Defects and doping in ZnO

ZnO occurs in a hexagon crystal phase, in which it has a wide band gap (3.4 eV) and a large exciton binding energy of 80 meV. This has lead to the use of ZnO in opto-electronic applications as well as an optically transparent conducting material.

[Fig 1: Schematic of a range of defects in ZnO]
(Hover over the defects for a close-up)
Bulk ZnO

A key problem with the application of ZnO in electronics relates to doping. Typical as-grown material contains hydrogen, and is strongly n-type. This has been thought to relate to simple interstitial H, but we have shown that this centre is rather mobile at temperatures where the conductivity persists. Other possibilities include the trapping of hydrogen at other sites, such as the common copper impurity. Complexes made up from CuZn and two interstitial H atoms yields a shallow donor. Indeed, transition metals such as Fe and Ni are common unintentional impurities in ZnO, many of which are theoretically electrically active.

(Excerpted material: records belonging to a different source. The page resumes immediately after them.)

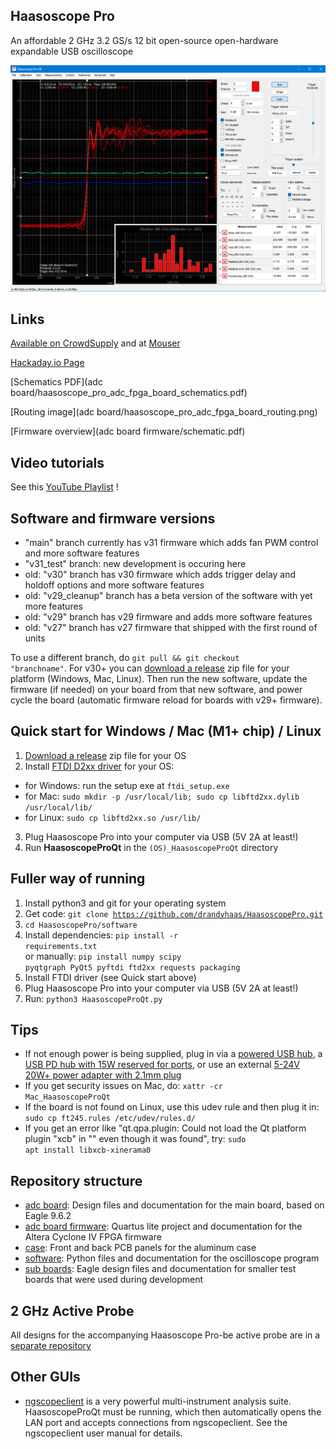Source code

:## Haasoscope Pro

An affordable 2 GHz 3.2 GS/s 12 bit open-source open-hardware expandable USB oscilloscope

<img src="software/GUI.png" width="600">

## Links

[Available on CrowdSupply](https://www.crowdsupply.com/andy-haas/haasoscope-pro) and at [Mouser](https://www.mouser.com/c/?q=Haasoscope)

[Hackaday.io Page](https://hackaday.io/project/200773-haasoscope-pro)

[Schematics PDF](adc board/haasoscope_pro_adc_fpga_board_schematics.pdf)

[Routing image](adc board/haasoscope_pro_adc_fpga_board_routing.png)

[Firmware overview](adc board firmware/schematic.pdf)

## Video tutorials

See this [YouTube Playlist](https://www.youtube.com/playlist?list=PLB1iz3MRh5DiKQQmUUNoTf2oo_m5qS00k) !

## Software and firmware versions

- "main" branch currently has v31 firmware which adds fan PWM control and more software features
- "v31_test" branch: new development is occuring here
- old: "v30" branch has v30 firmware which adds trigger delay and holdoff options and more software features
- old: "v29_cleanup" branch has a beta version of the software with yet more features
- old: "v29" branch has v29 firmware and adds more software features
- old: "v27" branch has v27 firmware that shipped with the first round of units

To use a different branch, do <code>git pull && git checkout "branchname"</code>.
For v30+ you can [download a release](https://github.com/drandyhaas/HaasoscopePro/releases) zip file for your platform (Windows, Mac, Linux).
Then run the new software, update the firmware (if needed) on your board from that new software, and power cycle the board (automatic firmware reload for boards with v29+ firmware).

## Quick start for Windows / Mac (M1+ chip) / Linux

1) [Download a release](https://github.com/drandyhaas/HaasoscopePro/releases) zip file for your OS
2) Install [FTDI D2xx driver](https://ftdichip.com/drivers/d2xx-drivers/) for your OS:
- for Windows: run the setup exe at <code>ftdi_setup.exe</code>
- for Mac: <code>sudo mkdir -p /usr/local/lib; sudo cp libftd2xx.dylib /usr/local/lib/</code> 
- for Linux: <code>sudo cp libftd2xx.so /usr/lib/</code>
3) Plug Haasoscope Pro into your computer via USB (5V 2A at least!)
4) Run **HaasoscopeProQt** in the <code>(OS)_HaasoscopeProQt</code> directory

## Fuller way of running

1) Install python3 and git for your operating system
2) Get code: <code>git clone https://github.com/drandyhaas/HaasoscopePro.git</code>
3) <code>cd HaasoscopePro/software</code>
4) Install dependencies: <code>pip install -r requirements.txt</code><br>
   or manually: <code>pip install numpy scipy pyqtgraph PyQt5 pyftdi ftd2xx requests packaging</code><br>
5) Install FTDI driver (see Quick start above)
6) Plug Haasoscope Pro into your computer via USB (5V 2A at least!)
7) Run: <code>python3 HaasoscopeProQt.py</code>

## Tips

- If not enough power is being supplied, plug in via a [powered USB hub](https://a.co/d/hfAtVhl), a [USB PD hub with 15W reserved for ports](https://a.co/d/174I3v8), or use an external [5-24V 20W+ power adapter with 2.1mm plug](https://a.co/d/1EkzLRP)
- If you get security issues on Mac, do: <code>xattr -cr Mac_HaasoscopeProQt</code>
- If the board is not found on Linux, use this udev rule and then plug it in: <code>sudo cp ft245.rules /etc/udev/rules.d/</code>
- If you get an error like "qt.qpa.plugin: Could not load the Qt platform plugin "xcb" in "" even though it was found", try: <code>sudo apt install libxcb-xinerama0</code>

## Repository structure

- [adc board](adc%20board/): Design files and documentation for the main board, based on Eagle 9.6.2
- [adc board firmware](adc%20board%20firmware/): Quartus lite project and documentation for the Altera Cyclone IV FPGA firmware
- [case](case/): Front and back PCB panels for the aluminum case
- [software](software/): Python files and documentation for the oscilloscope program
- [sub boards](sub%20boards/): Eagle design files and documentation for smaller test boards that were used during development

## 2 GHz Active Probe

All designs for the accompanying Haasoscope Pro-be active probe are in a [separate repository](https://github.com/drandyhaas/oshw-active-probe)

## Other GUIs

 - [ngscopeclient](https://www.ngscopeclient.org/) is a very powerful multi-instrument analysis suite. HaasoscopeProQt must be running, which then automatically opens the LAN port and accepts connections from ngscopeclient. See the ngscopeclient user manual for details.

At the other end of the band-gap, it has proven difficult to generate p-type material. This is in part due to the compensation of acceptors by the common donors, but also due to the difficulty in generating shallow acceptors. One candidate is lithium. However, we have shown that Li is readily forms stable complexes not only with hydrogen, but also with itself forming donor-acceptor complexes made up from LiZn-Lii.